- GOAL OF THE EXERCISE: Look through the material below. Copy every line with the string "utils" in it.

- SOURCE DATA:
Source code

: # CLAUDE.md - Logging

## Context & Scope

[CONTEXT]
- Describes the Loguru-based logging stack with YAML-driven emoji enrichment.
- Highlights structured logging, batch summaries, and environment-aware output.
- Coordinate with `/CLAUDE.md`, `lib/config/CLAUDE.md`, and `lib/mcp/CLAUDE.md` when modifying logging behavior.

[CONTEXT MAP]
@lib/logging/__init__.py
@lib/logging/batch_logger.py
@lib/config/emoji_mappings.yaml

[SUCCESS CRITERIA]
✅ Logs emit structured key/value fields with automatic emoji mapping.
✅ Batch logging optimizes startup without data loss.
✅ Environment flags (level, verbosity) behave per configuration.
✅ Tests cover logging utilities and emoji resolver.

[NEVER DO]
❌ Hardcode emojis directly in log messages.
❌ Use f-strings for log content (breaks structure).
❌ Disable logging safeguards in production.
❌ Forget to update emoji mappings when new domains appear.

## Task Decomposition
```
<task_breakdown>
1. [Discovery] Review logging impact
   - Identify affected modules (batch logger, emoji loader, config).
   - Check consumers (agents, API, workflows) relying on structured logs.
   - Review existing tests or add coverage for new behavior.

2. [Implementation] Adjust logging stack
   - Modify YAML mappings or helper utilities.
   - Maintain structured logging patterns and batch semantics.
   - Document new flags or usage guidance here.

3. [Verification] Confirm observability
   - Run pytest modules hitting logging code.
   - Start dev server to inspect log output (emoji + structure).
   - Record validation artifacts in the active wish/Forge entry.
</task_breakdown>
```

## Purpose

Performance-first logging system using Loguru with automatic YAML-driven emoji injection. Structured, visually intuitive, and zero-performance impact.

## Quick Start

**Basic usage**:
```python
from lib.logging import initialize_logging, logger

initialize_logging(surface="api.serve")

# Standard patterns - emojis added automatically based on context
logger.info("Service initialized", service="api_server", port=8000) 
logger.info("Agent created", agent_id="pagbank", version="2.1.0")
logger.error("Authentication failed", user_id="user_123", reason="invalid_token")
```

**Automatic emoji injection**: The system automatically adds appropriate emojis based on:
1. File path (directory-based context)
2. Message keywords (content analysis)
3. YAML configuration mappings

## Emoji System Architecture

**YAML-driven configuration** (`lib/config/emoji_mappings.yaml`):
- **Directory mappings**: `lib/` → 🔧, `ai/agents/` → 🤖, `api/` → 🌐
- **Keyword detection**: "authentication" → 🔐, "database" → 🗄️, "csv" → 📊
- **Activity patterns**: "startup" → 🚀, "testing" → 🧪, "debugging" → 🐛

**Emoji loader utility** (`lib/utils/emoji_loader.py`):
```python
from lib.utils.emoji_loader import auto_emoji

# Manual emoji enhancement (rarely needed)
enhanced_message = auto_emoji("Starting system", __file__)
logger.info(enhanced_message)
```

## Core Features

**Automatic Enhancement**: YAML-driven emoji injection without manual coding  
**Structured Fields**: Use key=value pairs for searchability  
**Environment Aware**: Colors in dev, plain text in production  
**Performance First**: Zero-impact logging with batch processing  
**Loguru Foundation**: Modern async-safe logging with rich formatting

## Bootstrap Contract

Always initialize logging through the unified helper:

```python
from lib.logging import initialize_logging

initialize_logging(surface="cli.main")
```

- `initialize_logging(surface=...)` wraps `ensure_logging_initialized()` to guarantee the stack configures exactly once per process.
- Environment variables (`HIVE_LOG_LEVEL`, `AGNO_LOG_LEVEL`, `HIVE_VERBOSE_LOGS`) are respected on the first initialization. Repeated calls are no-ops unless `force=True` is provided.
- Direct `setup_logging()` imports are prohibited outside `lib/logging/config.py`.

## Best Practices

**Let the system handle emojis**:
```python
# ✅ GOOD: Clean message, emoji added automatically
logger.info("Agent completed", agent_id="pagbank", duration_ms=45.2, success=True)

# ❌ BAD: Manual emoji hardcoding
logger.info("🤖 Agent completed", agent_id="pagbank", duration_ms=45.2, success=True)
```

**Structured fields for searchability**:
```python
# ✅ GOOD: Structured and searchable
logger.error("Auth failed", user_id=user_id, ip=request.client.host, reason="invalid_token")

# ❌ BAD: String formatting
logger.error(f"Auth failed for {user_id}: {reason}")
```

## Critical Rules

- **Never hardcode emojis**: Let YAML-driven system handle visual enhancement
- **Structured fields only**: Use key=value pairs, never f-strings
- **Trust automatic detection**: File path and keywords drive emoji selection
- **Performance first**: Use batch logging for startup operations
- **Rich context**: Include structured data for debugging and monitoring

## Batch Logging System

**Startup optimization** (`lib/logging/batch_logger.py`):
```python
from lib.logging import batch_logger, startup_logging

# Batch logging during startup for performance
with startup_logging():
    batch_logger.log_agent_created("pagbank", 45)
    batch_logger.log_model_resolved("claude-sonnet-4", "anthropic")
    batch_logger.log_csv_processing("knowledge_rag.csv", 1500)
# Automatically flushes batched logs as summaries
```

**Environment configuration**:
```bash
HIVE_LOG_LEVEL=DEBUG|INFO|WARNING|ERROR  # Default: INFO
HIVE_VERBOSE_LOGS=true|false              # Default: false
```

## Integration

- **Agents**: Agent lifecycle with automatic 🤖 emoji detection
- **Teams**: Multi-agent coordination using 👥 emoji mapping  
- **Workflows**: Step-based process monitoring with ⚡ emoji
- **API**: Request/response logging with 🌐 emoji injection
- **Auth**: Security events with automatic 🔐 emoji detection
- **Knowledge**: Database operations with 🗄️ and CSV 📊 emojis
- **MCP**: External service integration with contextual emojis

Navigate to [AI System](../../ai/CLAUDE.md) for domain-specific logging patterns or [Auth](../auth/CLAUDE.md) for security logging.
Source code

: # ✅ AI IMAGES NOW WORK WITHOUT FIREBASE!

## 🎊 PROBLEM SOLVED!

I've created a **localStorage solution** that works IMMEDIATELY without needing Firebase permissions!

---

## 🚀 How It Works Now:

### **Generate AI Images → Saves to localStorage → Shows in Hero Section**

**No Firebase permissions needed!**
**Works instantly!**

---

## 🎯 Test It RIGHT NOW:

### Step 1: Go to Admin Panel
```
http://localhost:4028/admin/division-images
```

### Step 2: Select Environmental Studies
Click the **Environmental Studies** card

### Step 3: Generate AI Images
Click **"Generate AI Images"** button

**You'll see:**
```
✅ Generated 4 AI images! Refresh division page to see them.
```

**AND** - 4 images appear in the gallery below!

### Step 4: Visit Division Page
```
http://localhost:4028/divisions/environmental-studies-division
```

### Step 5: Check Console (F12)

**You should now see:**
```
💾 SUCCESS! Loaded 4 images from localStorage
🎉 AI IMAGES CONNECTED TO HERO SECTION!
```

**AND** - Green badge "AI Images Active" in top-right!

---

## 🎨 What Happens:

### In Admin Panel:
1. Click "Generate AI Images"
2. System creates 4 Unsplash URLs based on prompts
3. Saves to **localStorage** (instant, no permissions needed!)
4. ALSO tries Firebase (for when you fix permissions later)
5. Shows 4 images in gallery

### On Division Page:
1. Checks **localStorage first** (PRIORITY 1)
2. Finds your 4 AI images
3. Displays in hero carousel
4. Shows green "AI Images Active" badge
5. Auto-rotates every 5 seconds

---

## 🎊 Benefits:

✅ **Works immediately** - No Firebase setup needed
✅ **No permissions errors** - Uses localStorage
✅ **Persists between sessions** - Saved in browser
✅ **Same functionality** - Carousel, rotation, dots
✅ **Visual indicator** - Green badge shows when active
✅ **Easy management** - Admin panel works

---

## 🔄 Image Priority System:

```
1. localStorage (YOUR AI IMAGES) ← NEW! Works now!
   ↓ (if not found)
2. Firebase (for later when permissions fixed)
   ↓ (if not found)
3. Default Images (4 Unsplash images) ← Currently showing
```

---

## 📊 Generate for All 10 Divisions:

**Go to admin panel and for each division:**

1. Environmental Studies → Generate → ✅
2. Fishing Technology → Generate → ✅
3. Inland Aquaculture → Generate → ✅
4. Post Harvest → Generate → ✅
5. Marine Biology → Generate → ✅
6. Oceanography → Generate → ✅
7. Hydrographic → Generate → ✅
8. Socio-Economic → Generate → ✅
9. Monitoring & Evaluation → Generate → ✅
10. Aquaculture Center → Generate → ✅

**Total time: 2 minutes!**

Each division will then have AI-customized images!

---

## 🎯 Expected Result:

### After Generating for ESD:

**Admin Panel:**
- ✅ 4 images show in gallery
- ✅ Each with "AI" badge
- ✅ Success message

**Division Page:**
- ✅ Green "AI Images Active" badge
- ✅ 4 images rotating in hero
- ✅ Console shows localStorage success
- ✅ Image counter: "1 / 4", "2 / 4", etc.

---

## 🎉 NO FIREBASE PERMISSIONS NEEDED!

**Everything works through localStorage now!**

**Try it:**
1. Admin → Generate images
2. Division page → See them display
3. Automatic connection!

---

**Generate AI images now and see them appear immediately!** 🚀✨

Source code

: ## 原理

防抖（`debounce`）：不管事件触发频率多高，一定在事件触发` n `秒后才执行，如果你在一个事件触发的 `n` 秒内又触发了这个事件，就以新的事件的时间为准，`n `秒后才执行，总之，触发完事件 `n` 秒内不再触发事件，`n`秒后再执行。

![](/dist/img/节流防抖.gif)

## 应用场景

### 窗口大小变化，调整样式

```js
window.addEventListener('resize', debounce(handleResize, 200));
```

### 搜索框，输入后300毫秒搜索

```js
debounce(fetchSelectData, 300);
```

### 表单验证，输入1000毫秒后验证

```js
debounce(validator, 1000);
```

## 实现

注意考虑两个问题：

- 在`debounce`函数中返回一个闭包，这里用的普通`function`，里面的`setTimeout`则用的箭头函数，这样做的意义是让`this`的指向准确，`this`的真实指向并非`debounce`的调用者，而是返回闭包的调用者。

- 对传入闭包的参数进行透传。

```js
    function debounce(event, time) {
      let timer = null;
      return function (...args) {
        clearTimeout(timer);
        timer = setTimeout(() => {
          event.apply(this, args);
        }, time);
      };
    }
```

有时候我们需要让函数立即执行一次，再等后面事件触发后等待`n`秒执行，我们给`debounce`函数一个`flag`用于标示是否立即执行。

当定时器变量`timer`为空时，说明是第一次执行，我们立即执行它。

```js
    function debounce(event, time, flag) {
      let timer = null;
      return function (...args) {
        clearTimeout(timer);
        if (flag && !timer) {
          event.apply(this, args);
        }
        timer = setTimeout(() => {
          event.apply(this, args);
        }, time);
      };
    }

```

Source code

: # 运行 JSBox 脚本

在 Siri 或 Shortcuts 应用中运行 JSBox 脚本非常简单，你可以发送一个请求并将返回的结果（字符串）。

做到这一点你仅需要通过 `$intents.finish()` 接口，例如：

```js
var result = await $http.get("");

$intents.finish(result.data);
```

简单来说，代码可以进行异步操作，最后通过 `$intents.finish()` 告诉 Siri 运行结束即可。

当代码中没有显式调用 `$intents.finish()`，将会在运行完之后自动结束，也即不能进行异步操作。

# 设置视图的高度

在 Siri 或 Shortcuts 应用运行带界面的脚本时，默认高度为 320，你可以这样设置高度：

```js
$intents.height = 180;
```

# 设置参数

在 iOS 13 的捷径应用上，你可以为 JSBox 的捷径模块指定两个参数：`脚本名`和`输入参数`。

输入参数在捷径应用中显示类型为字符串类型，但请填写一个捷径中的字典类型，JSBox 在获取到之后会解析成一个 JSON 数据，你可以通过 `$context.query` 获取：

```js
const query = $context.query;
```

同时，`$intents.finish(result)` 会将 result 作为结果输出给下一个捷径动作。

- COMPLETED TASK:
**Emoji loader utility** (`lib/utils/emoji_loader.py`):
from lib.utils.emoji_loader import auto_emoji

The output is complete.